_DESCRIPTION OF THE TASK:_ Make an exact copy of all the data, pictures excluded.

▼

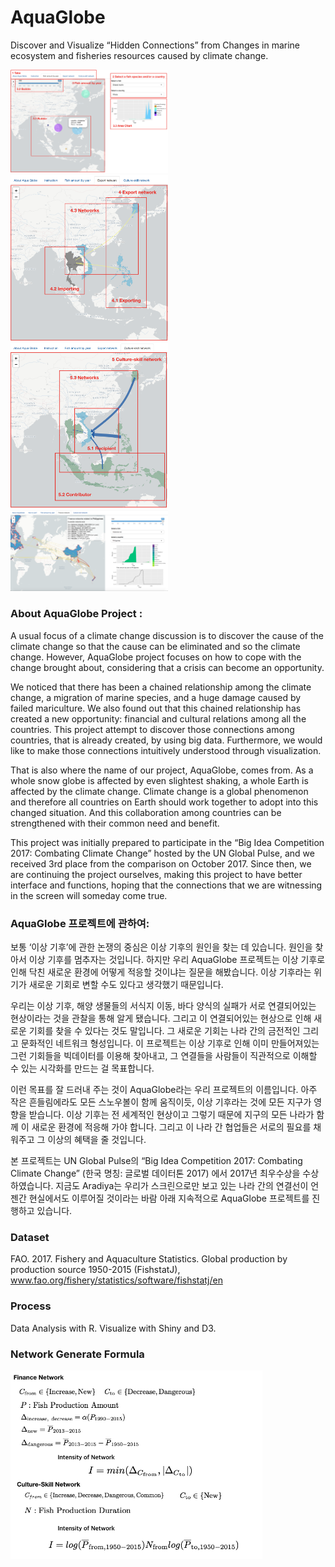 
# AquaGlobe
Discover and Visualize “Hidden Connections”  from Changes in marine ecosystem and fisheries resources caused by climate change.

<img src="https://github.com/jjunghub/AquaGlobe/blob/master/img/instEn1.png" width="50%" height="auto">
<img src="https://github.com/jjunghub/AquaGlobe/blob/master/img/instEn2.png" width="50%" height="auto">
<img src="https://github.com/jjunghub/AquaGlobe/blob/master/img/instEn3.png" width="50%" height="auto">
<img src="https://github.com/jjunghub/AquaGlobe/blob/master/img/network.png" width="50%" height="auto">

### About AquaGlobe Project :
A usual focus of a climate change discussion is to discover the cause of the climate change so that the cause can be eliminated and so the climate change. However, AquaGlobe project focuses on how to cope with the change brought about, considering that a crisis can become an opportunity.

We noticed that there has been a chained relationship among the climate change, a migration of marine species, and a huge damage caused by failed mariculture. We also found out that this chained relationship has created a new opportunity: financial and cultural relations among all the countries. This project attempt to discover those connections among countries, that is already created, by using big data. Furthermore, we would like to make those connections intuitively understood through visualization.

That is also where the name of our project, AquaGlobe, comes from. As a whole snow globe is affected by even slightest shaking, a whole Earth is affected by the climate change. Climate change is a global phenomenon and therefore all countries on Earth should work together to adopt into this changed situation. And this collaboration among countries can be strengthened with their common need and benefit.

This project was initially prepared to participate in the “Big Idea Competition 2017: Combating Climate Change” hosted by the UN Global Pulse, and we received 3rd place from the comparison on October 2017. Since then, we are continuing the project ourselves, making this project to have better interface and functions, hoping that the connections that we are witnessing in the screen will someday come true.


### AquaGlobe 프로젝트에 관하여:
보통 ‘이상 기후’에 관한 논쟁의 중심은 이상 기후의 원인을 찾는 데 있습니다. 원인을 찾아서 이상 기후를 멈추자는 것입니다. 하지만 우리 AquaGlobe 프로젝트는 이상 기후로 인해 닥친 새로운 환경에 어떻게 적응할 것이냐는 질문을 해봤습니다. 이상 기후라는 위기가 새로운 기회로 변할 수도 있다고 생각했기 때문입니다.

우리는 이상 기후, 해양 생물들의 서식지 이동, 바다 양식의 실패가 서로 연결되어있는 현상이라는 것을 관찰을 통해 알게 됐습니다. 그리고 이 연결되어있는 현상으로 인해 새로운 기회를 찾을 수 있다는 것도 말입니다. 그 새로운 기회는 나라 간의 금전적인 그리고 문화적인 네트워크 형성입니다. 이 프로젝트는 이상 기후로 인해 이미 만들어져있는 그런 기회들을 빅데이터를 이용해 찾아내고, 그 연결들을 사람들이 직관적으로 이해할 수 있는 시각화를 만드는 걸 목표합니다.

이런 목표를 잘 드러내 주는 것이 AquaGlobe라는 우리 프로젝트의 이름입니다. 아주 작은 흔들림에라도 모든 스노우볼이 함께 움직이듯, 이상 기후라는 것에 모든 지구가 영향을 받습니다. 이상 기후는 전 세계적인 현상이고 그렇기 때문에 지구의 모든 나라가 함께 이 새로운 환경에 적응해 가야 합니다. 그리고 이 나라 간 협업들은 서로의 필요를 채워주고 그 이상의 혜택을 줄 것입니다.

본 프로젝트는 UN Global Pulse의 “Big Idea Competition 2017: Combating Climate Change” (한국 명칭: 글로벌 데이터톤 2017) 에서 2017년 최우수상을 수상하였습니다. 지금도 Aradiya는 우리가 스크린으로만 보고 있는 나라 간의 연결선이 언젠간 현실에서도 이루어질 것이라는 바람 아래 지속적으로 AquaGlobe 프로젝트를 진행하고 있습니다.

### Dataset
FAO. 2017. Fishery and Aquaculture Statistics. Global production by production source 1950-2015 (FishstatJ), www.fao.org/fishery/statistics/software/fishstatj/en

### Process
Data Analysis with R. Visualize with Shiny and D3.

### Network Generate Formula
<img src="https://github.com/jjunghub/AquaGlobe/blob/master/img/formula.png" width="80%" height="auto">
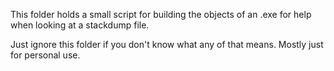This folder holds a small script for building the objects of an .exe for help when looking at a stackdump file. 

Just ignore this folder if you don't know what any of that means. Mostly just for personal use.

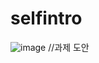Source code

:# selfintro

![image](https://github.com/user-attachments/assets/a6911641-92d8-4fd1-a74e-56b0487be1d3)
//과제 도안
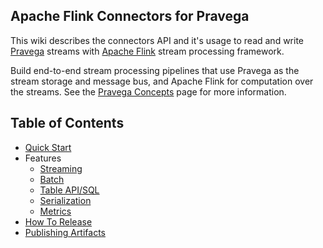 <!--
Copyright (c) 2017 Dell Inc., or its subsidiaries. All Rights Reserved.

Licensed under the Apache License, Version 2.0 (the "License");
you may not use this file except in compliance with the License.
You may obtain a copy of the License at

    http://www.apache.org/licenses/LICENSE-2.0
-->
## Apache Flink Connectors for Pravega

This wiki describes the connectors API and it's usage to read and write [Pravega](http://pravega.io/) streams with [Apache Flink](http://flink.apache.org/) stream processing framework.

Build end-to-end stream processing pipelines that use Pravega as the stream storage and message bus, and Apache Flink for computation over the streams.   See the [Pravega Concepts](http://pravega.io/docs/pravega-concepts/) page for more information.

## Table of Contents

- [Quick Start](quickstart.md)
- Features
	- [Streaming](streaming.md)
	- [Batch](batch.md)
	- [Table API/SQL](table-api.md)
	- [Serialization](serialization.md)
	- [Metrics](metrics.md)
- [How To Release](how-to-release.md)
- [Publishing Artifacts](publishing-artifacts.md)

▲

_EXERCISE RESPONSE:_
# AquaGlobe
Discover and Visualize “Hidden Connections”  from Changes in marine ecosystem and fisheries resources caused by climate change.

<img src="https://github.com/jjunghub/AquaGlobe/blob/master/img/instEn1.png" width="50%" height="auto">
<img src="https://github.com/jjunghub/AquaGlobe/blob/master/img/instEn2.png" width="50%" height="auto">
<img src="https://github.com/jjunghub/AquaGlobe/blob/master/img/instEn3.png" width="50%" height="auto">
<img src="https://github.com/jjunghub/AquaGlobe/blob/master/img/network.png" width="50%" height="auto">

### About AquaGlobe Project :
A usual focus of a climate change discussion is to discover the cause of the climate change so that the cause can be eliminated and so the climate change. However, AquaGlobe project focuses on how to cope with the change brought about, considering that a crisis can become an opportunity.

We noticed that there has been a chained relationship among the climate change, a migration of marine species, and a huge damage caused by failed mariculture. We also found out that this chained relationship has created a new opportunity: financial and cultural relations among all the countries. This project attempt to discover those connections among countries, that is already created, by using big data. Furthermore, we would like to make those connections intuitively understood through visualization.

That is also where the name of our project, AquaGlobe, comes from. As a whole snow globe is affected by even slightest shaking, a whole Earth is affected by the climate change. Climate change is a global phenomenon and therefore all countries on Earth should work together to adopt into this changed situation. And this collaboration among countries can be strengthened with their common need and benefit.

This project was initially prepared to participate in the “Big Idea Competition 2017: Combating Climate Change” hosted by the UN Global Pulse, and we received 3rd place from the comparison on October 2017. Since then, we are continuing the project ourselves, making this project to have better interface and functions, hoping that the connections that we are witnessing in the screen will someday come true.


### AquaGlobe 프로젝트에 관하여:
보통 ‘이상 기후’에 관한 논쟁의 중심은 이상 기후의 원인을 찾는 데 있습니다. 원인을 찾아서 이상 기후를 멈추자는 것입니다. 하지만 우리 AquaGlobe 프로젝트는 이상 기후로 인해 닥친 새로운 환경에 어떻게 적응할 것이냐는 질문을 해봤습니다. 이상 기후라는 위기가 새로운 기회로 변할 수도 있다고 생각했기 때문입니다.

우리는 이상 기후, 해양 생물들의 서식지 이동, 바다 양식의 실패가 서로 연결되어있는 현상이라는 것을 관찰을 통해 알게 됐습니다. 그리고 이 연결되어있는 현상으로 인해 새로운 기회를 찾을 수 있다는 것도 말입니다. 그 새로운 기회는 나라 간의 금전적인 그리고 문화적인 네트워크 형성입니다. 이 프로젝트는 이상 기후로 인해 이미 만들어져있는 그런 기회들을 빅데이터를 이용해 찾아내고, 그 연결들을 사람들이 직관적으로 이해할 수 있는 시각화를 만드는 걸 목표합니다.

이런 목표를 잘 드러내 주는 것이 AquaGlobe라는 우리 프로젝트의 이름입니다. 아주 작은 흔들림에라도 모든 스노우볼이 함께 움직이듯, 이상 기후라는 것에 모든 지구가 영향을 받습니다. 이상 기후는 전 세계적인 현상이고 그렇기 때문에 지구의 모든 나라가 함께 이 새로운 환경에 적응해 가야 합니다. 그리고 이 나라 간 협업들은 서로의 필요를 채워주고 그 이상의 혜택을 줄 것입니다.

본 프로젝트는 UN Global Pulse의 “Big Idea Competition 2017: Combating Climate Change” (한국 명칭: 글로벌 데이터톤 2017) 에서 2017년 최우수상을 수상하였습니다. 지금도 Aradiya는 우리가 스크린으로만 보고 있는 나라 간의 연결선이 언젠간 현실에서도 이루어질 것이라는 바람 아래 지속적으로 AquaGlobe 프로젝트를 진행하고 있습니다.

### Dataset
FAO. 2017. Fishery and Aquaculture Statistics. Global production by production source 1950-2015 (FishstatJ), www.fao.org/fishery/statistics/software/fishstatj/en

### Process
Data Analysis with R. Visualize with Shiny and D3.

### Network Generate Formula
<img src="https://github.com/jjunghub/AquaGlobe/blob/master/img/formula.png" width="80%" height="auto">
This folder holds a small script for building the objects of an .exe for help when looking at a stackdump file. 

Just ignore this folder if you don't know what any of that means. Mostly just for personal use.

Source code

:# selfintro

![image](https://github.com/user-attachments/assets/a6911641-92d8-4fd1-a74e-56b0487be1d3)
//과제 도안
 <!--
Copyright (c) 2017 Dell Inc., or its subsidiaries. All Rights Reserved.

Licensed under the Apache License, Version 2.0 (the "License");
you may not use this file except in compliance with the License.
You may obtain a copy of the License at

    http://www.apache.org/licenses/LICENSE-2.0
-->
## Apache Flink Connectors for Pravega

This wiki describes the connectors API and it's usage to read and write [Pravega](http://pravega.io/) streams with [Apache Flink](http://flink.apache.org/) stream processing framework.

Build end-to-end stream processing pipelines that use Pravega as the stream storage and message bus, and Apache Flink for computation over the streams.   See the [Pravega Concepts](http://pravega.io/docs/pravega-concepts/) page for more information.

## Table of Contents

- [Quick Start](quickstart.md)
- Features
	- [Streaming](streaming.md)
	- [Batch](batch.md)
	- [Table API/SQL](table-api.md)
	- [Serialization](serialization.md)
	- [Metrics](metrics.md)
- [How To Release](how-to-release.md)
- [Publishing Artifacts](publishing-artifacts.md)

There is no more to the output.